Wednesday, March 05, 2014

The proposal

Typically, hosting parents are not allowed to discuss adoption at all and are encouraged to change the subject as quickly as possible if it comes up.  Every season, kids have been misled, hopes have been raised, and parents have made promises in the moment that are then not met.  Parents turn out to be ineligible, or a child isn't eligible, or plans change as they tend to do.  Kids get crushed.  Orphanage directors are left consoling a devastated kid and, understandably, disallowing the agency to host future kids.

So promises are made to orphanage directors that adoption won't be suggested or discussed, and we stuck to it on our side.

M, meanwhile, brought it up every day.  Every.DAY.  There was this day:

M shows me a clip of The X Factor in her language where a 16 year old boy sings a song about praying for parents after 16 years in his orphanage. She starts looking for "prayer for parents", clearly trying to find something for someone literally praying for the gift of having parents; the lyrics to the song. All of the results are prayers for kids to be grateful and love their parents; or for parents wanting to do a good job. Nothing for her. She breaks my heart in a new way every day.

There was the way she would point at kids in photos of her school.

"She get adopted.  Lucky.  He adopted.  Lucky."

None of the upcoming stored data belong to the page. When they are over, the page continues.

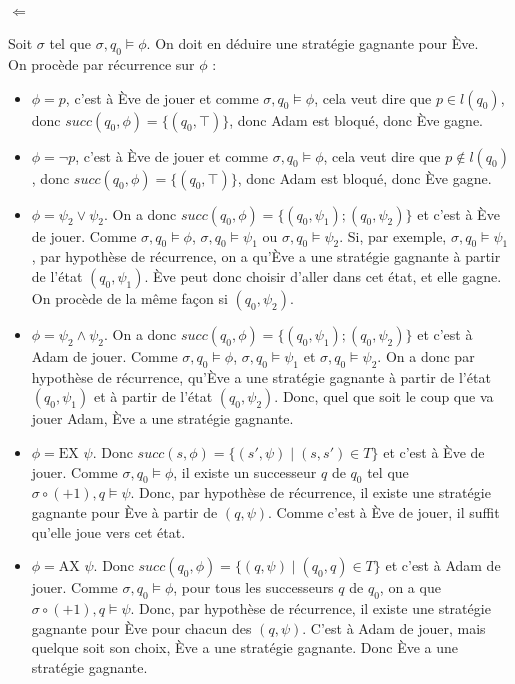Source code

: \documentclass[10pt,a4paper]{article}
\begin{document}
\paragraph{$\Longleftarrow$}
Soit $\sigma$ tel que $\sigma,q_0 \vDash \phi$. On doit en déduire une stratégie gagnante pour Ève.\\
On procède par récurrence sur $\phi$ :
\begin{itemize}
\item $\phi = p$, c'est à Ève de jouer et comme $\sigma,q_0 \vDash \phi$, cela veut dire que $p \in l(q_0)$, donc $succ(q_0,\phi) = \{(q_0, \top)\}$, donc Adam est bloqué, donc Ève gagne.
\item $\phi = \neg p$, c'est à Ève de jouer et comme $\sigma,q_0 \vDash \phi$, cela veut dire que $p \notin l(q_0)$, donc $succ(q_0,\phi) = \{(q_0, \top)\}$, donc Adam est bloqué, donc Ève gagne.

\item $\phi = \psi_2 \lor \psi_2$. On a donc $succ(q_0,\phi) = \{(q_0, \psi_1); (q_0, \psi_2) \}$ et c'est à Ève de jouer. Comme $\sigma,q_0 \vDash \phi$, $\sigma,q_0 \vDash \psi_1$ ou $\sigma,q_0 \vDash \psi_2$. Si, par exemple, $\sigma,q_0 \vDash \psi_1$, par hypothèse de récurrence, on a qu'Ève a une stratégie gagnante à partir de l'état $(q_0, \psi_1)$. Ève peut donc choisir d'aller dans cet état, et elle gagne. On procède de la même façon si $(q_0, \psi_2)$.

\item $\phi = \psi_2 \land \psi_2$. On a donc $succ(q_0,\phi) = \{(q_0, \psi_1); (q_0, \psi_2) \}$ et c'est à Adam de jouer. Comme $\sigma,q_0 \vDash \phi$, $\sigma,q_0 \vDash \psi_1$ et $\sigma,q_0 \vDash \psi_2$. On a donc par hypothèse de récurrence, qu'Ève a une stratégie gagnante à partir de l'état $(q_0, \psi_1)$ et à partir de l'état $(q_0, \psi_2)$. Donc, quel que soit le coup que va jouer Adam, Ève a une stratégie gagnante.

\item $\phi = \mbox{EX } \psi$. Donc $succ(s, \phi) = \{ (s', \psi) \mid (s,s') \in T \} $ et c'est à Ève de jouer. Comme $\sigma,q_0 \vDash \phi$, il existe un successeur $q$ de $q_0$ tel que $\sigma\circ (+ 1),q \vDash \psi$. Donc, par hypothèse de récurrence, il existe une stratégie gagnante pour Ève à partir de $(q, \psi)$. Comme c'est à Ève de jouer, il suffit qu'elle joue vers cet état.

\item $\phi = \mbox{AX } \psi$. Donc $succ(q_0, \phi) = \{ (q, \psi) \mid (q_0,q) \in T \} $ et c'est à Adam de jouer. Comme $\sigma,q_0 \vDash \phi$, pour tous les successeurs $q$ de $q_0$, on a que $\sigma\circ (+ 1),q \vDash \psi$. Donc, par hypothèse de récurrence, il existe une stratégie gagnante pour Ève pour chacun des $(q, \psi)$. C'est à Adam de jouer, mais quelque soit son choix, Ève a une stratégie gagnante. Donc Ève a une stratégie gagnante.


\end{itemize}
\end{document}
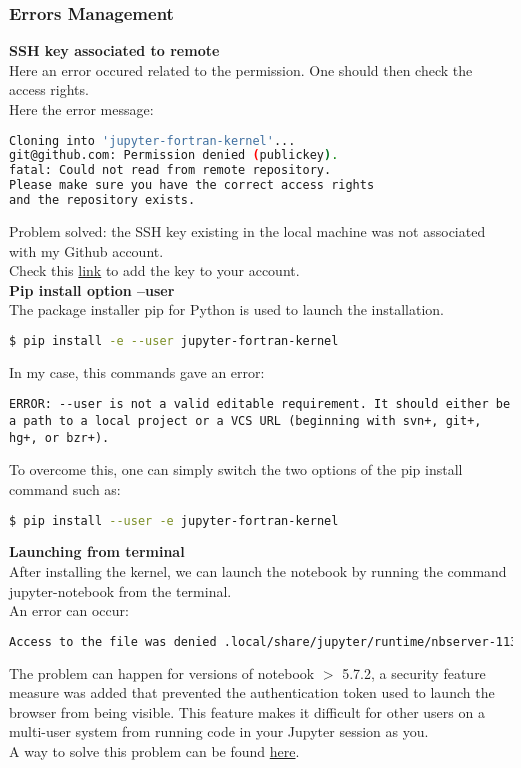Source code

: \documentclass[10pt,a4paper]{article}
\begin{document}
\subsubsection{Errors Management}
\textbf{SSH key associated to remote}\\
Here an error occured related to the permission. One should then check the access rights.\\
Here the error message:\begin{lstlisting}[language=bash]
Cloning into 'jupyter-fortran-kernel'...
git@github.com: Permission denied (publickey).
fatal: Could not read from remote repository.
Please make sure you have the correct access rights
and the repository exists.
\end{lstlisting}
Problem solved: the SSH key existing in the local machine was not associated with my Github account.\\
Check this \href{https://docs.github.com/en/authentication/connecting-to-github-with-ssh/adding-a-new-ssh-key-to-your-github-account}{link} to add the key to your account.
\vspace{0.2cm}\\
\textbf{Pip install option --user}\\
The package installer pip for Python is used to launch the installation.
\begin{lstlisting}[language=bash]
$ pip install -e --user jupyter-fortran-kernel
\end{lstlisting}

\noindent In my case, this commands gave an error:
\begin{lstlisting}
ERROR: --user is not a valid editable requirement. It should either be a path to a local project or a VCS URL (beginning with svn+, git+, hg+, or bzr+).
\end{lstlisting}
To overcome this, one can simply switch the two options of the pip install command such as:
\begin{lstlisting}[language=bash]
$ pip install --user -e jupyter-fortran-kernel
\end{lstlisting}
\vspace{0.2cm}
\textbf{Launching from terminal}\\
After installing the kernel, we can launch the notebook by running the command jupyter-notebook from the terminal.\\
An error can occur:
\begin{lstlisting}[language=bash]
Access to the file was denied .local/share/jupyter/runtime/nbserver-113142-open.html is not readable
\end{lstlisting}
The problem can happen for versions of notebook $>$ 5.7.2, a security feature measure was added that prevented the authentication token used to launch the browser from being visible. This feature makes it difficult for other users on a multi-user system from running code in your Jupyter session as you.\\
A way to solve this problem can be found \href{https://stackoverflow.com/questions/70753768/jupyter-notebook-access-to-the-file-was-denied}{here}.
\end{document}

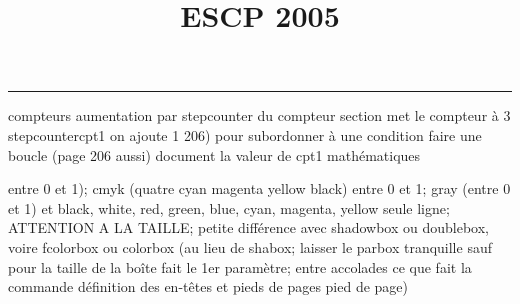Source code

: \documentclass[11pt]{article}%
\title{\bf \vspace{-2cm} ESCP 2005} %
\author{} %
\date{} %
\renewcommand{\headrulewidth}{0pt}%
\renewcommand{\footrulewidth}{0.4pt}%
\begin{document}
\maketitle %
\vspace{-1.4cm}\hrule %
\thispagestyle{fancy}

\vspace*{.2cm}



compteurs%
aumentation par stepcounter du compteur section%
met le compteur à 3%
stepcounter{cpt1} on ajoute 1%
206) pour subordonner à une condition %
faire une boucle (page 206 aussi) %
document la valeur de cpt1 
mathématiques\newcommand{\ch}{\operatorname{ch}} 
\newcommand{\sh}{\operatorname{sh}}
\renewcommand{\tanh}{\operatorname{th}}
\renewcommand{\sinh}{\operatorname{sh}}
\renewcommand{\cosh}{\operatorname{ch}}
\newcommand{\argsh}{\operatorname{argsh}}
\newcommand{\argch}{\operatorname{argch}}
\newcommand{\argth}{\operatorname{argth}}
\newcommand{\ker}{\operatorname{Ker}}
\renewcommand{\im}{\operatorname{Im}}
\newcommand{\rg}{\operatorname{rg}}
\newcommand{\Id}{\operatorname{Id}}
\newcommand{\id}{\operatorname{id}}
\renewcommand{\leq}{\leq}
\renewcommand{\geq}{\geq }

entre 0 et 1); cmyk (quatre cyan magenta yellow black) entre 0 et 1;
gray (entre 0 et 1) et black, white, red, green, blue, cyan, magenta,
yellow%
seule ligne; ATTENTION A LA TAILLE; petite différence avec shadowbox ou
doublebox, voire fcolorbox ou colorbox (au lieu de shabox; laisser le
parbox tranquille sauf pour la taille de la boîte
\newcommand{\Tbox}[1]{\begin{center} \shabox{\parbox{0.6
\linewidth}{#1}} \end{center}} %
fait le 1er paramètre; entre accolades ce que fait la commande
définition des en-têtes et pieds de pages\pagestyle{fancy}
\chead{}
\rfoot[ \ \thepage]{\thepage}
\cfoot{}
\lfoot{}
\thispagestyle{fancy} %
pied de page)\renewcommand{\footrulewidth}{0.4pt}
\renewcommand{\headrulewidth}{0.4pt}
\end{document}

There was the flat out statement:

All any of us want is to be adopted.  It is what every kid in the school wants.
So her heart was pretty clear.  She went as close to directly asking as any kid accustomed to rejection could possibly get.  One day she told me she'd be asking the social worker to find her a family.  I asked what she hoped to find in a family; she said "Anything.  Anything is better."

And then she left.  We prayed--hard--and debated and slept on it (or didn't-sleep on it) and explored a dozen options.  Two dozen options.  Everything kept coming back to adoption.  A week after she left we told the agency we were interested in adoption if she was. Kids get to say yes or no, and the conversation is supposed to happen from the social worker to make sure there are no misunderstandings, implied pressure, implied promises, etc.

We waited.  And waited.  and waited.  We were told she'd likely be asked by late January.  Early February.  mid-February.  The agency finally just told us to ask her ourselves, given our nearly daily communication and her age.  Then we were stuck wondering how to ask her.  She uses a friend's phone to go online so she could be sitting in her somewhat quiet room or sitting in a public cafeteria or out at the park or...  I certainly didn't want to leave it as a message.  I didn't want to even leave a "meet me at 5pm so we can talk about something important" message.

Saturday Febraury 15 finally found us all online.  She'd had upsetting news a few days earlier and I wanted to give her time to process that; Friday had been too busy on her side for a real talk.  But Saturday morning, we finally had a moment.  After a few pleasantries, I opened with "Can we talk about something important?" and she said "Yes, what?".  ("adopt" translates to a word in Russian that often comes back to English as "welcome")

And that's how it happened!

(Also--that three and one half minute pause from the proposal to her response will always and forever be a moment I will imagine and relive and wish I could know her full range of thoughts.  Someday we'll discuss it.)